June 28th, 2019
Goals of the Project:
- Have an FPGA do an on-demand image convolution when the PC tells it to
- Build a convolution hardware framework using Verilog, then using (low level) C have to PC send commands/image data to the FPGA
- Explore the implementation of neural networks in FPGAs
- Map out resource usage, latency for deep neural network architectures and hyperparameters
- Latency refers to the total time (typically expressed in units of “clocks”), required for a single iteration of the algorithm to complete
- Demonstrate deep learning techniques in FPGA applications
- Map out resource usage, latency for deep neural network architectures and hyperparameters
Initial Planning:
- Hardware diagram:
- System, top-level blocks are:
- PC & FPGA, connected via USB, “serial over USB”
- FPGA, top-level blocks might be:
- Usb_interface
- Stream_parser
- Line_buffer
- Image_data_fetcher
- Convo_unit
- Output_formatter
- System, top-level blocks are:
- Software diagrams:
- Windows application
- Shows input data, processing (decompression of images, reading convolutional weights from a file, etc), communication via serial read/write
- File formats (e.g. how weights are accessed)
- Key data structures
- Communications protocol for serial
- Windows application
- Verification:
- Bit-accurate emulation of hardware processor in C/C++, Java or Python, MATLAB, Simulink, etc.
- Verilog testbenches for various hardware modules and subsystems (groups of modules) and end-to-end FPGA design verification
- System verification plan – what data will you use, how will you know if you are successful?
Who will do what?
- Who will own PC/Windows software?
- Paul
- Who will own software emulator of hardware?
- Paul with help from Hussain
- Who is in charge of the data transfer protocol (PC to FPGA and vice versa)
- Ryan
- Who will own Verilog architecture – specification of all top-level blocks (name, pinouts, behavior), and protocol-accurate specification of all interfaces between all top-level blocks
- Hussain
- Who will own design of each top-level Verilog block?
- Hussain and Ryan
- Who will own project management (create and track schedule of tasks and milestones)?
- Kiera
- Who will own the website creation and maintenance?
- Kiera
- Who will take notes from each team meeting (including weekly with me), and publish notes on website?
- Kiera
- Who will manage Git repo, configurations, releases?
- Hussain
July 7th, 2019
- USB/Ethernet
- Should we stick to USB or would it be worth researching Ethernet as a potential transmission medium?
- What is our project going to be?
- Send convolution operations through c level program, send image data, communicate through USB
- How much memory do we have on an FPGA?
- PC keeps track of data being transmitted, FPGA just runs until it runs out of data
- What modules do we need?
- PC Side — Host program, written in C, in a linux environment
- Data transfer out of and onto the FPGA, PC image parts
- Convolution reconstructor?
- Send convolution operations through c level program, send image data, communicate through USB
Github created: Contains the pseudocode describing the functionality for a Host-FPGA Convolutional Accelerator
July 28th, 2019
Transmission medium should be USB/UART
Total RAM: 500 kilobytes
Requirements (for your customer)
- Image
- 512x512x3 input initial
- “Same” setting initial, “valid” setting stretch
- Kernel
- 7x7x3 size initial
- Coefficients are Q0.15 fixed point
- Output
- 1 feature map initial, n feature maps stretch
- UI
- fileIO user program initial, API stretch
Specifications:
- Specify hardware, clock rate, BAUD rate ?
- USB and serial
- R0B0G0 (ex. to send pixels) byte by byte
August 29th, 2019
- Started working on C-based image parser, breaking the image down, streaming image, pseudocode for that
- POST PSEUDOCODE
- How do you drive a UART controller from a c program?
- Linux based; tty logical device
- Break up image, get raw bytes, distribute those
- Using GCC
*Hardware complete by the end of the semester
Suggestions from Dr.
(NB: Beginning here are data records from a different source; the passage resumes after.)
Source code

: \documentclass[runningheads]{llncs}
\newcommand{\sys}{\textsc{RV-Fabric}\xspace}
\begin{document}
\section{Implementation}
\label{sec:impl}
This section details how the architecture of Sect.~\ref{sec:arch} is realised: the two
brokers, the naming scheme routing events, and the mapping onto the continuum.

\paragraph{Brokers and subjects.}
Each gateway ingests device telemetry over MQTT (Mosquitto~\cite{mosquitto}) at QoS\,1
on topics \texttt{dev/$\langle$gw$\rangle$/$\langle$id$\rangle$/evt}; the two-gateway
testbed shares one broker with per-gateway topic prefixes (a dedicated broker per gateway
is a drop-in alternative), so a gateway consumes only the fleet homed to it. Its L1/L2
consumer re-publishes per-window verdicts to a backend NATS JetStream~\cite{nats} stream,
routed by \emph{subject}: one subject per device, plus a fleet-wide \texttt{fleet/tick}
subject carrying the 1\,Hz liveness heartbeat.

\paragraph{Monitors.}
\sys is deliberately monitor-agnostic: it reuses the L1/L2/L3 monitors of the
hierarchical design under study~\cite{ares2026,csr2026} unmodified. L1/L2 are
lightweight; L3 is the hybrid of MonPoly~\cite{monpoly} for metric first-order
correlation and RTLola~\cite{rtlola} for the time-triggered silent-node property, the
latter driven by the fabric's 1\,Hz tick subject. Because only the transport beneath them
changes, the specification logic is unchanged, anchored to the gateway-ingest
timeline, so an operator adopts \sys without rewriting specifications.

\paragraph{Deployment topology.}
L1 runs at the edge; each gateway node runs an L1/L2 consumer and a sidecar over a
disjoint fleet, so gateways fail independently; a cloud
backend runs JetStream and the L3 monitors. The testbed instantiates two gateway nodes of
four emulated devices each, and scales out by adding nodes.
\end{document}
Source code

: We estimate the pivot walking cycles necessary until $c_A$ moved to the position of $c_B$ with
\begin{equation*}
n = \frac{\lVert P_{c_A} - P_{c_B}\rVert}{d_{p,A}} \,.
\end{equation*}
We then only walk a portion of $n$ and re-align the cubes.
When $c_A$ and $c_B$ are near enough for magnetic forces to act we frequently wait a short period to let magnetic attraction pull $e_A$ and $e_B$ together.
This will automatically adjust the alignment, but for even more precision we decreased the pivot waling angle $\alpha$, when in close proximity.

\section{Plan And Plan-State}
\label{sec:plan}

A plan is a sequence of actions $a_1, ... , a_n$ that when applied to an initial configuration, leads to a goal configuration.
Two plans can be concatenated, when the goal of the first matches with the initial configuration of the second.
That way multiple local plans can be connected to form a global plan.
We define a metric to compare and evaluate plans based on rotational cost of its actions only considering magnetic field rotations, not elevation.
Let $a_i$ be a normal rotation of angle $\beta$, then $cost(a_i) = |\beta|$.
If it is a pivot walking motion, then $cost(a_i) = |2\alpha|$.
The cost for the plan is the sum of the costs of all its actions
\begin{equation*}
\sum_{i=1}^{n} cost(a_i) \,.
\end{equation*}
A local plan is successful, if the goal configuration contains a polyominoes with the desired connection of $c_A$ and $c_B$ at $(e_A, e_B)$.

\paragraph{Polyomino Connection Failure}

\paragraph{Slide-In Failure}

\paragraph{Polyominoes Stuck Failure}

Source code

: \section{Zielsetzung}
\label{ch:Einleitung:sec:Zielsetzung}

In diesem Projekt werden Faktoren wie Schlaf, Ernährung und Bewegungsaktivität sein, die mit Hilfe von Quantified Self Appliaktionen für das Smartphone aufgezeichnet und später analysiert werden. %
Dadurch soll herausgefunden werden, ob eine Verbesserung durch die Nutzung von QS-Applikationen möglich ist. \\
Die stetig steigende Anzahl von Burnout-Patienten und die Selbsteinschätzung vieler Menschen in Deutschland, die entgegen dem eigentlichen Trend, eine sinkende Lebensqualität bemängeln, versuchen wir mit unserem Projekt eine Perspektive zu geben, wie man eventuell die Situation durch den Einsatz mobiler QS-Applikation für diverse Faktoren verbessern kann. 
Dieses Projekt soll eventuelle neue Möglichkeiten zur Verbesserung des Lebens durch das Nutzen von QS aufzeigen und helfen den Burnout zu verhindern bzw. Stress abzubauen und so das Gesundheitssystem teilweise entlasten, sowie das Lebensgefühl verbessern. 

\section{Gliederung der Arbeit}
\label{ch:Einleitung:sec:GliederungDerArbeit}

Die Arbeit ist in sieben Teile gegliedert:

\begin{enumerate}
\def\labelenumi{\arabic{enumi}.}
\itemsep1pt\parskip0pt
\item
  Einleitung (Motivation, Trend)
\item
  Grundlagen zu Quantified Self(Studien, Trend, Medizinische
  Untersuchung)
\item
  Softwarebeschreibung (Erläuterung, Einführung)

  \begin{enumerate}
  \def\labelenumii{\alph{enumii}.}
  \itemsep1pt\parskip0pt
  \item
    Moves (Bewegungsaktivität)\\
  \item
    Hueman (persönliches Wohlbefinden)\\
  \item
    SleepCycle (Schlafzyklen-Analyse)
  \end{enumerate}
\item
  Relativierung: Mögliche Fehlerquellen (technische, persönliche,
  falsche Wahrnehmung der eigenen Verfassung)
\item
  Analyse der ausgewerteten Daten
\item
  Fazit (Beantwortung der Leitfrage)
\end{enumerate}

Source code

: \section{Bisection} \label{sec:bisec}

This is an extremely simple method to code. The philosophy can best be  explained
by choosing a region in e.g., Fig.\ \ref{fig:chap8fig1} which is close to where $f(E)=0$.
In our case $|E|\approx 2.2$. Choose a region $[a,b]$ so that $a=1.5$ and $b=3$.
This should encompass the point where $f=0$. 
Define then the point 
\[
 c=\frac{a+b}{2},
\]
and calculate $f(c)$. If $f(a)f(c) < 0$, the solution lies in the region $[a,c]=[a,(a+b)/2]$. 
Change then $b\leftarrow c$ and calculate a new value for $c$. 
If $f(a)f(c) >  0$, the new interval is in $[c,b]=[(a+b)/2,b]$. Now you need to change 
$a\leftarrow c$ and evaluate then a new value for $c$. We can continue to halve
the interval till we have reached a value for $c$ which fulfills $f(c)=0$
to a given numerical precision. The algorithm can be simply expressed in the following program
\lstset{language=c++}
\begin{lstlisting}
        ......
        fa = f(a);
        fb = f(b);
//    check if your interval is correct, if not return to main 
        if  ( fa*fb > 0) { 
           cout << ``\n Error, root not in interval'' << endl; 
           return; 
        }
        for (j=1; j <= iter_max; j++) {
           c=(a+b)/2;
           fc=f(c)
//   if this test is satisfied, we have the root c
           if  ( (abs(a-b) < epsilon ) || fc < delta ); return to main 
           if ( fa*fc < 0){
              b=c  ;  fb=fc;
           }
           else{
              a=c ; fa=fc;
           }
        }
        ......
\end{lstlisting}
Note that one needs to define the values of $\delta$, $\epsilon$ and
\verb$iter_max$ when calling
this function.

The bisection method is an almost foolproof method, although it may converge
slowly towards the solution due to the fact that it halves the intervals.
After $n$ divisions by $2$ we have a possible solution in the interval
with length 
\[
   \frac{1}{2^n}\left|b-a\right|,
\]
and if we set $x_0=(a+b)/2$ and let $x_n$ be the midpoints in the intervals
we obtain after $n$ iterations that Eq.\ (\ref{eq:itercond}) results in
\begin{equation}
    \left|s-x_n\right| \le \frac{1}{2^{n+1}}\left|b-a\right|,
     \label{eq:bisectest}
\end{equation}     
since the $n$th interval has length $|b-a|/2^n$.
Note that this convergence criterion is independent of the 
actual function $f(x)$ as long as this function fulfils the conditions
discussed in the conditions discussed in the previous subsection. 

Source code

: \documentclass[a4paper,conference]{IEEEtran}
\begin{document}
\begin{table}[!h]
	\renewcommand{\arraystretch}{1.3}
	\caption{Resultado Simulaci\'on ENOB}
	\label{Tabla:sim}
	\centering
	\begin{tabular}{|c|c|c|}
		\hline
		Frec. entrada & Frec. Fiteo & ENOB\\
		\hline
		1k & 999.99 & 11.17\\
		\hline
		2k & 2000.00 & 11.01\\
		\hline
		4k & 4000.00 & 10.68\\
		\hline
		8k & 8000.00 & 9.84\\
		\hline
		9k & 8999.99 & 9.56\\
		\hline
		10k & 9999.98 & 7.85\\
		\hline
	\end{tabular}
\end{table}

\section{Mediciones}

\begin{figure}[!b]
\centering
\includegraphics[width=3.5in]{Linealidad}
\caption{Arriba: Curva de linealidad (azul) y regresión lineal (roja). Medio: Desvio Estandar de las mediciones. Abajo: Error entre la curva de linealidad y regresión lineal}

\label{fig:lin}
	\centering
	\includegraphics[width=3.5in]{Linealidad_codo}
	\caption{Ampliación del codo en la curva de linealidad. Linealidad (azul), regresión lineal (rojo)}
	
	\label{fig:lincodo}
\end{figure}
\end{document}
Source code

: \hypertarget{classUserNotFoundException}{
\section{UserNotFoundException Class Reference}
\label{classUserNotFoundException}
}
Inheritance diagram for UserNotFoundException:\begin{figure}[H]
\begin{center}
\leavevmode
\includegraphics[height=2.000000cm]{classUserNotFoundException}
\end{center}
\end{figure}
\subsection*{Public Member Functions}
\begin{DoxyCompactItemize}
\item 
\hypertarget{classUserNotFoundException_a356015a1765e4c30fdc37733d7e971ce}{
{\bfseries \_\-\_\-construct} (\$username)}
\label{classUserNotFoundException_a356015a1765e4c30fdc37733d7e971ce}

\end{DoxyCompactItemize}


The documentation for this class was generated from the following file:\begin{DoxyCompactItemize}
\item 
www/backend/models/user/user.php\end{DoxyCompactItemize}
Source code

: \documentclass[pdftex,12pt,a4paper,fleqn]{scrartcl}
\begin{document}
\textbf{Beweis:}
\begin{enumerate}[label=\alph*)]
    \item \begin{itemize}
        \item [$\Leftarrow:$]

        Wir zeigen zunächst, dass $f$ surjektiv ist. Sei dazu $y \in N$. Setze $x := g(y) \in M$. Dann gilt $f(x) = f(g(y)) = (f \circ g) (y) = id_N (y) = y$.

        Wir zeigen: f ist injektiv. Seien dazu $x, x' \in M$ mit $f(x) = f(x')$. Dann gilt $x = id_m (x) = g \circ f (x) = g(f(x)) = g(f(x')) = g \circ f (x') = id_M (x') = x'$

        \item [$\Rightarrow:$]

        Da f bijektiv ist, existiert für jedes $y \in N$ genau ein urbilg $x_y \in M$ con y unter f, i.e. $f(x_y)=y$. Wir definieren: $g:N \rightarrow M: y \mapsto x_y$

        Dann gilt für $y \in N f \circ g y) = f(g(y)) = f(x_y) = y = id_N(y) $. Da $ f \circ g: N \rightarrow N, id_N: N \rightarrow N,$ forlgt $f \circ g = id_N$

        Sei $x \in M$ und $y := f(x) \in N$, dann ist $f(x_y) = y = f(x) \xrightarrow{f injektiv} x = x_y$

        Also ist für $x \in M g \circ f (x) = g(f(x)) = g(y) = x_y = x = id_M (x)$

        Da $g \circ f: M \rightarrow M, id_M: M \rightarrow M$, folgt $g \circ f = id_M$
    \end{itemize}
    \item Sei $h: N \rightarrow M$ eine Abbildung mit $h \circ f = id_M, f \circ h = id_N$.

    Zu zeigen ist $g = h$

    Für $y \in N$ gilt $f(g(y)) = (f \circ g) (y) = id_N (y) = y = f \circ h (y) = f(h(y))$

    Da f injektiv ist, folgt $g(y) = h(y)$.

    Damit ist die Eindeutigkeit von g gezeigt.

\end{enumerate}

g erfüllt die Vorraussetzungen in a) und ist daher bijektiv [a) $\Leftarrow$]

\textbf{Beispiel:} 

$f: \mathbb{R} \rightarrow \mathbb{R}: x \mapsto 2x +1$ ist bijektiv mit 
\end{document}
Pearlstein:
- Use 16 bit number for quantization and noise
- Forces you to have 4 leading 0’s which you won’t represent… people use numbers greater than 1
- What is the dynamic range? …. you can always scale it finding min and max, preprocess and normalize
- Won’t scale on FPGA
- Avoid saturation to the best of our abilities
- Dynamic allocation
- Chunky vs Planar?
- Chunky
September 2nd, 2019
- Changing image size to 512x512x3
- This is what most conv nets use, not bottlenecked by memory
- Maintain Kernel size of 7×7
September 4th, 2019
- Uart block gets us data, with a FIFO
High Level Requirements:
- What does the FPGA do?
- Reads data from the PC
- Stores kernel data
- Stores part of the image
- Compute sum of products (SOP) for image parts kernel
- Send result to PC
- What does the PC do?
- Load user image
- Send image to FPGA
- Receive enddata from FPGA
- Present final output to user
- Test Plan
- Send in a 512x512x3 image (the data), and validate the output
Bottleneck–UART
September 5th, 2019
Block Diagrams/Architecture
Level 0: High-level
Level 1: Mid-level
PC:
N memories, n-1 memories (n-1 lines)
FPGA:
September 12th, 2019
- Top level diagram
- Drawing that shows connectivity
- Create standard naming convention
- Prototypes for blocks by next week
September 19th, 2019
- Successful implementation of a FIFO for both the sending and receiving of the UART module
- Simulations looked promising a bitstream to test the design in hardware was created
- Implemented Verilog functionality for the image window and sum-of-products multipliers
- Working log in google sheets was created and updated
To be completed for next week: - Module fully tested in hardware to determine the maximum baud rate for the project
- Begin working on the rtl for the line buffer using BRAM blocks
- Implementing the controller FSM and starting to test each module
- Figure out the fixed point scaling during the kernel/pixel multiplication
- IO domain
September 26th, 2019
- Focus on editing the wordpress website, look into add on features the school could offer, focus less on investing in an io domain
Image Window/Test Benches: - Write last two test benches, unsigned 8 bit image, CNN are signed (except input which is unsigned)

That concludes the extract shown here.